Exercise prompt
Every line of the records that holds the word "technique" should be copied out.

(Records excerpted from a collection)
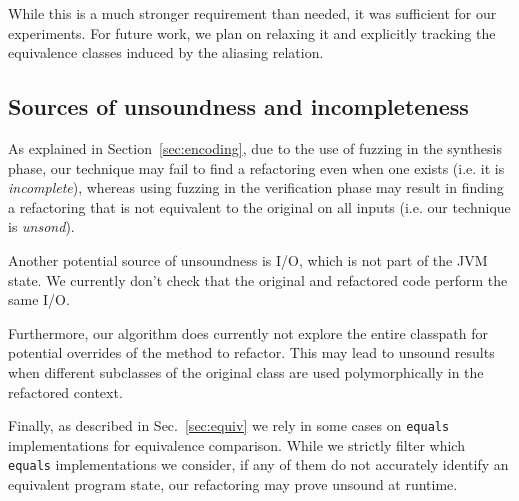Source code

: \documentclass[sigconf,review,anonymous]{acmart}
\begin{document}
While this is a much stronger requirement than needed, it was sufficient for our experiments.
For future work, we plan on relaxing it and explicitly tracking the equivalence classes induced by the aliasing
relation.




\subsection{Sources of unsoundness and incompleteness}\label{sec:incompleteness}
As explained in Section~\ref{sec:encoding}, due to the use of fuzzing in the synthesis
phase, our technique may fail to find a refactoring even when one
exists (i.e. it is {\em incomplete}), whereas using fuzzing in the verification phase may result in finding a refactoring that is not equivalent to the original on all
inputs (i.e. our technique is {\em unsond}).

Another potential source of unsoundness is I/O,
which is not part of the JVM state. We currently don't check
that the original and refactored code perform the same I/O.

Furthermore, our algorithm does currently not explore the entire classpath for
potential overrides of the method to refactor. This may lead to unsound results
when different subclasses of the original class are used polymorphically in the
refactored context.

Finally, as described in Sec.~\ref{sec:equiv} we rely in some cases on
\texttt{equals} implementations for equivalence comparison.  While we
strictly filter which \texttt{equals} implementations we consider, if any of
them do not accurately identify an equivalent program state, our refactoring
may prove unsound at runtime.
\end{document}
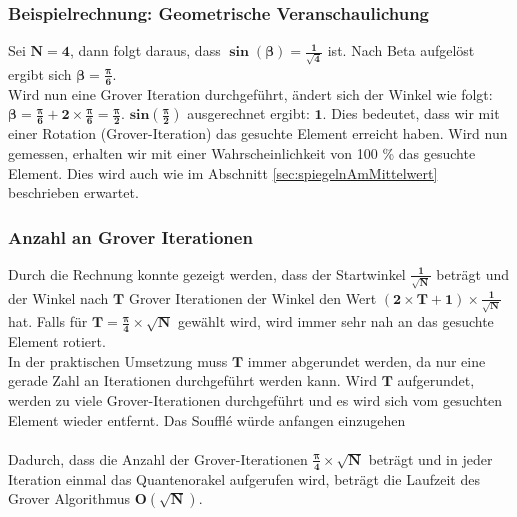 \subsubsection{Beispielrechnung: Geometrische Veranschaulichung}
Sei $\mathbf{N=4}$, dann folgt daraus, dass $\mathbf{\sin(\beta) = \frac{1}{\sqrt{4}}}$ ist. Nach Beta aufgelöst ergibt sich $\mathbf{\beta = \frac{\pi}{6}}$.
\\
Wird nun eine Grover Iteration durchgeführt, ändert sich der Winkel wie folgt: $\mathbf{\beta = \frac{\pi}{6} + 2 \times \frac{\pi}{6}  = \frac{\pi}{2}}$. $\mathbf{sin(\frac{\pi}{2})}$ ausgerechnet ergibt: $\mathbf{1}$. Dies bedeutet, dass wir mit einer Rotation (Grover-Iteration) das gesuchte Element erreicht haben. Wird nun gemessen, erhalten wir mit einer Wahrscheinlichkeit von 100 \% das gesuchte Element. Dies wird auch wie im Abschnitt  \ref{sec:spiegelnAmMittelwert}  beschrieben erwartet.

\subsubsection{Anzahl an Grover Iterationen}
Durch die Rechnung konnte gezeigt werden, dass der Startwinkel $\mathbf{\frac{1}{\sqrt{N}}}$ beträgt und der Winkel nach $\mathbf{T}$ Grover Iterationen der Winkel den Wert $\mathbf{(2 \times T + 1)\times \frac{1}{\sqrt{N}}}$ hat. 
Falls für $\mathbf{T = \frac{\pi}{4}\times \sqrt{N}}$ gewählt wird, wird immer sehr nah an das gesuchte Element rotiert. 
\\
In der praktischen Umsetzung muss $\mathbf{T}$ immer abgerundet werden, da nur eine gerade Zahl an Iterationen durchgeführt werden kann. Wird $\mathbf{T}$ aufgerundet, werden zu viele Grover-Iterationen durchgeführt und es wird sich vom gesuchten Element wieder entfernt. \cite[S. 157]{KLM07} Das Souffl\'{e} würde anfangen einzugehen
\\
\\
Dadurch, dass die Anzahl der Grover-Iterationen $\mathbf{ \frac{\pi}{4}\times \sqrt{N}}$ beträgt und in jeder Iteration einmal das Quantenorakel aufgerufen wird, beträgt die Laufzeit des Grover Algorithmus $\mathbf{O(\sqrt N)}$.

Solution for this task
phase, our technique may fail to find a refactoring even when one
inputs (i.e. our technique is {\em unsond}).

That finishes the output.